## Exercise goal:
From first line to last, give the material again unchanged.

════

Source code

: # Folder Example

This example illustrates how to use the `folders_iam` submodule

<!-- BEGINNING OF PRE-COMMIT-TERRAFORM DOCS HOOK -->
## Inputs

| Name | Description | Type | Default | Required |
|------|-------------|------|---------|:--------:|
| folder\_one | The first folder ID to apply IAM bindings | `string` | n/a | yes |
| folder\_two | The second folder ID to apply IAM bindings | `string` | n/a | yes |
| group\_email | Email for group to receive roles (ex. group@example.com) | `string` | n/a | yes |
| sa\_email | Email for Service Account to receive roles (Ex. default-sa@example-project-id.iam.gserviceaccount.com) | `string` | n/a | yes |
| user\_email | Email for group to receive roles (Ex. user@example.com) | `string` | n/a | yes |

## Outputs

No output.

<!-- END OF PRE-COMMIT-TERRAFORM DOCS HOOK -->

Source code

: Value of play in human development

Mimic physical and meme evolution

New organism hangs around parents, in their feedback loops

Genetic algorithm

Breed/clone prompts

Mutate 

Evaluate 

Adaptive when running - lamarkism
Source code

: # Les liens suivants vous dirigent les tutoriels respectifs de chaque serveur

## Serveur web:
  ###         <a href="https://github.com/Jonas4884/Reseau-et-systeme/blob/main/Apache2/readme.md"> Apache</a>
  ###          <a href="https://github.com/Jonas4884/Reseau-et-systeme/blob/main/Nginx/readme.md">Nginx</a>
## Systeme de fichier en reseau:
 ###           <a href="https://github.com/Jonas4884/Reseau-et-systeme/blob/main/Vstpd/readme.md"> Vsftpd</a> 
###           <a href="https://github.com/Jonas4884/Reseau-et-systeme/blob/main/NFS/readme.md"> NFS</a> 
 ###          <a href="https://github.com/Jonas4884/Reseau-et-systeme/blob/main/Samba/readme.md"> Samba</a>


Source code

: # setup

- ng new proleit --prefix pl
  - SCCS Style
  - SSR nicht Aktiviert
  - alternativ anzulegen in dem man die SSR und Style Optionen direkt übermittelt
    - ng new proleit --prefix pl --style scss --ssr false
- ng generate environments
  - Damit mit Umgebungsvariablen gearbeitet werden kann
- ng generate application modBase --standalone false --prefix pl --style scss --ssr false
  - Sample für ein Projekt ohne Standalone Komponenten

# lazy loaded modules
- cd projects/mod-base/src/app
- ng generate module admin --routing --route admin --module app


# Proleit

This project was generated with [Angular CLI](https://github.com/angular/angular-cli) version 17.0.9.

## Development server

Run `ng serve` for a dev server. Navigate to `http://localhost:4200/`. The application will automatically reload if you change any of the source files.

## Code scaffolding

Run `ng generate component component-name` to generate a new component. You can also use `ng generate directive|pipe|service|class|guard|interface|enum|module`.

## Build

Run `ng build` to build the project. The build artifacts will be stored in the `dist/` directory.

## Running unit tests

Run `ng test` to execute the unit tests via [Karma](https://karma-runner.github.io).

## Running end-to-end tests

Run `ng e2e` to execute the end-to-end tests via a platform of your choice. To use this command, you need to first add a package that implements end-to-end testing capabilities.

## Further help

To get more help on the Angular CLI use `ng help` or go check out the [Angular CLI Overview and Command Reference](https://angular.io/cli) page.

════

## Your solution:
Source code

: # Folder Example

This example illustrates how to use the `folders_iam` submodule

<!-- BEGINNING OF PRE-COMMIT-TERRAFORM DOCS HOOK -->
## Inputs

| Name | Description | Type | Default | Required |
|------|-------------|------|---------|:--------:|
| folder\_one | The first folder ID to apply IAM bindings | `string` | n/a | yes |
| folder\_two | The second folder ID to apply IAM bindings | `string` | n/a | yes |
| group\_email | Email for group to receive roles (ex. group@example.com) | `string` | n/a | yes |
| sa\_email | Email for Service Account to receive roles (Ex. default-sa@example-project-id.iam.gserviceaccount.com) | `string` | n/a | yes |
| user\_email | Email for group to receive roles (Ex. user@example.com) | `string` | n/a | yes |

## Outputs

No output.

<!-- END OF PRE-COMMIT-TERRAFORM DOCS HOOK -->

Source code

: Value of play in human development

Mimic physical and meme evolution

New organism hangs around parents, in their feedback loops

Genetic algorithm

Breed/clone prompts

Mutate 

Evaluate 

Adaptive when running - lamarkism
Source code

: # Les liens suivants vous dirigent les tutoriels respectifs de chaque serveur

## Serveur web:
  ###         <a href="https://github.com/Jonas4884/Reseau-et-systeme/blob/main/Apache2/readme.md"> Apache</a>
  ###          <a href="https://github.com/Jonas4884/Reseau-et-systeme/blob/main/Nginx/readme.md">Nginx</a>
## Systeme de fichier en reseau:
 ###           <a href="https://github.com/Jonas4884/Reseau-et-systeme/blob/main/Vstpd/readme.md"> Vsftpd</a> 
###           <a href="https://github.com/Jonas4884/Reseau-et-systeme/blob/main/NFS/readme.md"> NFS</a> 
 ###          <a href="https://github.com/Jonas4884/Reseau-et-systeme/blob/main/Samba/readme.md"> Samba</a>


Source code

: # setup

- ng new proleit --prefix pl
  - SCCS Style
  - SSR nicht Aktiviert
  - alternativ anzulegen in dem man die SSR und Style Optionen direkt übermittelt
    - ng new proleit --prefix pl --style scss --ssr false
- ng generate environments
  - Damit mit Umgebungsvariablen gearbeitet werden kann
- ng generate application modBase --standalone false --prefix pl --style scss --ssr false
  - Sample für ein Projekt ohne Standalone Komponenten

# lazy loaded modules
- cd projects/mod-base/src/app
- ng generate module admin --routing --route admin --module app


# Proleit

This project was generated with [Angular CLI](https://github.com/angular/angular-cli) version 17.0.9.

## Development server

Run `ng serve` for a dev server. Navigate to `http://localhost:4200/`. The application will automatically reload if you change any of the source files.

## Code scaffolding

Run `ng generate component component-name` to generate a new component. You can also use `ng generate directive|pipe|service|class|guard|interface|enum|module`.

## Build

Run `ng build` to build the project. The build artifacts will be stored in the `dist/` directory.

## Running unit tests

Run `ng test` to execute the unit tests via [Karma](https://karma-runner.github.io).

## Running end-to-end tests

Run `ng e2e` to execute the end-to-end tests via a platform of your choice. To use this command, you need to first add a package that implements end-to-end testing capabilities.

## Further help

To get more help on the Angular CLI use `ng help` or go check out the [Angular CLI Overview and Command Reference](https://angular.io/cli) page.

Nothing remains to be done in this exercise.